_How to complete this task:_ Beginning at the line that includes "first, then $R$.)", print each remaining line of the data word for word. Output nothing else.

_Records supplied:_
======

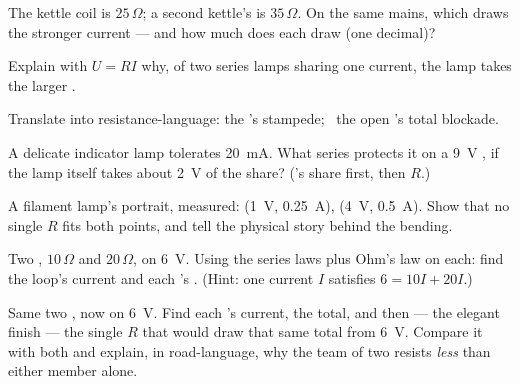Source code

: \begin{exercise}[$\star$]\label{exo:g8:ohms-law:6}
The kettle coil is $25\,\Omega$; a second kettle's is
$35\,\Omega$. On the same mains, which draws the stronger
current --- and how much does each draw (one decimal)?
\end{exercise}

\begin{exercise}[$\star$]\label{exo:g8:ohms-law:7}
Explain with $U = R I$ why, of two series lamps sharing one
current, the  lamp takes the larger .
\end{exercise}

\begin{exercise}[$\star$]\label{exo:g8:ohms-law:8}
Translate into resistance-language: the 's
stampede; \ the open 's total blockade.
\end{exercise}

\begin{exercise}[$\star\star$]\label{exo:g8:ohms-law:9}
A delicate indicator lamp tolerates \qty{20}{mA}. What series
 protects it on a \qty{9}{V} , if the lamp
itself takes about \qty{2}{V} of the share? ('s share
first, then $R$.)
\end{exercise}

\begin{exercise}[$\star\star$]\label{exo:g8:ohms-law:10}
A filament lamp's portrait, measured: (\qty{1}{V},
\qty{0.25}{A}), (\qty{4}{V}, \qty{0.5}{A}). Show that no
single $R$ fits both points, and tell the physical story
behind the bending.
\end{exercise}

\begin{exercise}[$\star\star$]\label{exo:g8:ohms-law:11}
Two  , $10\,\Omega$ and $20\,\Omega$, on
\qty{6}{V}. Using the series laws plus Ohm's law on each:
find the loop's current and each 's . (Hint:
one current $I$ satisfies $6 = 10 I + 20 I$.)
\end{exercise}

\begin{exercise}[$\star\star\star$]\label{exo:g8:ohms-law:12}
Same two , now  on \qty{6}{V}. Find each
's current, the  total, and then --- the
elegant finish --- the single  $R$ that would draw
that same total from \qty{6}{V}. Compare it with both
 and explain, in road-language, why the team of two
resists \emph{less} than either member alone.
\end{exercise}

======

_Response to this exercise:_
first, then $R$.)
\end{exercise}

\begin{exercise}[$\star\star$]\label{exo:g8:ohms-law:10}
A filament lamp's portrait, measured: (\qty{1}{V},
\qty{0.25}{A}), (\qty{4}{V}, \qty{0.5}{A}). Show that no
single $R$ fits both points, and tell the physical story
behind the bending.
\end{exercise}

\begin{exercise}[$\star\star$]\label{exo:g8:ohms-law:11}
Two  , $10\,\Omega$ and $20\,\Omega$, on
\qty{6}{V}. Using the series laws plus Ohm's law on each:
find the loop's current and each 's . (Hint:
one current $I$ satisfies $6 = 10 I + 20 I$.)
\end{exercise}

\begin{exercise}[$\star\star\star$]\label{exo:g8:ohms-law:12}
Same two , now  on \qty{6}{V}. Find each
's current, the  total, and then --- the
elegant finish --- the single  $R$ that would draw
that same total from \qty{6}{V}. Compare it with both
 and explain, in road-language, why the team of two
resists \emph{less} than either member alone.
\end{exercise}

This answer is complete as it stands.